Task: Copy whichever lines of the data hold the word "textPaint".

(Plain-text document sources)
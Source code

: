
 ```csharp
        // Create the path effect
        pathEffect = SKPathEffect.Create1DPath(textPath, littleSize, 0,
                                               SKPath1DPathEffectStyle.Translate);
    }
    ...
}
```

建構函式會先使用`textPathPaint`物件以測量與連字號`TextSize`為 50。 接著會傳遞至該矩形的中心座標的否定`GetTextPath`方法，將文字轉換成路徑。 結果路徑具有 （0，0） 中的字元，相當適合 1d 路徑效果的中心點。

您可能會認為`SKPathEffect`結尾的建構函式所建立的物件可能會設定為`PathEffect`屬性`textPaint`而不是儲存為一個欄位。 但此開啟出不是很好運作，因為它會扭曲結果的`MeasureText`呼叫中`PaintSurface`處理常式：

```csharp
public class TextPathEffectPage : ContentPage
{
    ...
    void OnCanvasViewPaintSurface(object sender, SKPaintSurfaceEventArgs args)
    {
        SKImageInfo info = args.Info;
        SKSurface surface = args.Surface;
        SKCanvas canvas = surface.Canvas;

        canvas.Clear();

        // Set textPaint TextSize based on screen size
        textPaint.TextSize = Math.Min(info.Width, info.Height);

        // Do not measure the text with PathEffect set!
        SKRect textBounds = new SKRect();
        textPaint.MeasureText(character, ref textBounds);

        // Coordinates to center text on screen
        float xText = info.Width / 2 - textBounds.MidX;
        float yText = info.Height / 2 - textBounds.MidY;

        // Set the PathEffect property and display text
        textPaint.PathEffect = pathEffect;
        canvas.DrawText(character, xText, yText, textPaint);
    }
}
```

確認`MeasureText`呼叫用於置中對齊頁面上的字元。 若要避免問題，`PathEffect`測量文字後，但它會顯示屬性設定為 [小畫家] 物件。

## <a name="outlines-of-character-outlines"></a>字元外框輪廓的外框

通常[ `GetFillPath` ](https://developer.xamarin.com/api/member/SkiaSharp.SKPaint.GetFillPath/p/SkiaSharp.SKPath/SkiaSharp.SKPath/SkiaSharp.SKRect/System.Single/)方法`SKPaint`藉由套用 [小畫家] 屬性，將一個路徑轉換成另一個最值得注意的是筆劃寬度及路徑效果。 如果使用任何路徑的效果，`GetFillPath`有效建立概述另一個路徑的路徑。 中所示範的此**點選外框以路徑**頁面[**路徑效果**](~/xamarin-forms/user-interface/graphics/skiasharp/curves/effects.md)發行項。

Result of this exercise:
您可能會認為`SKPathEffect`結尾的建構函式所建立的物件可能會設定為`PathEffect`屬性`textPaint`而不是儲存為一個欄位。 但此開啟出不是很好運作，因為它會扭曲結果的`MeasureText`呼叫中`PaintSurface`處理常式：
        // Set textPaint TextSize based on screen size
        textPaint.TextSize = Math.Min(info.Width, info.Height);
        textPaint.MeasureText(character, ref textBounds);
        textPaint.PathEffect = pathEffect;
        canvas.DrawText(character, xText, yText, textPaint);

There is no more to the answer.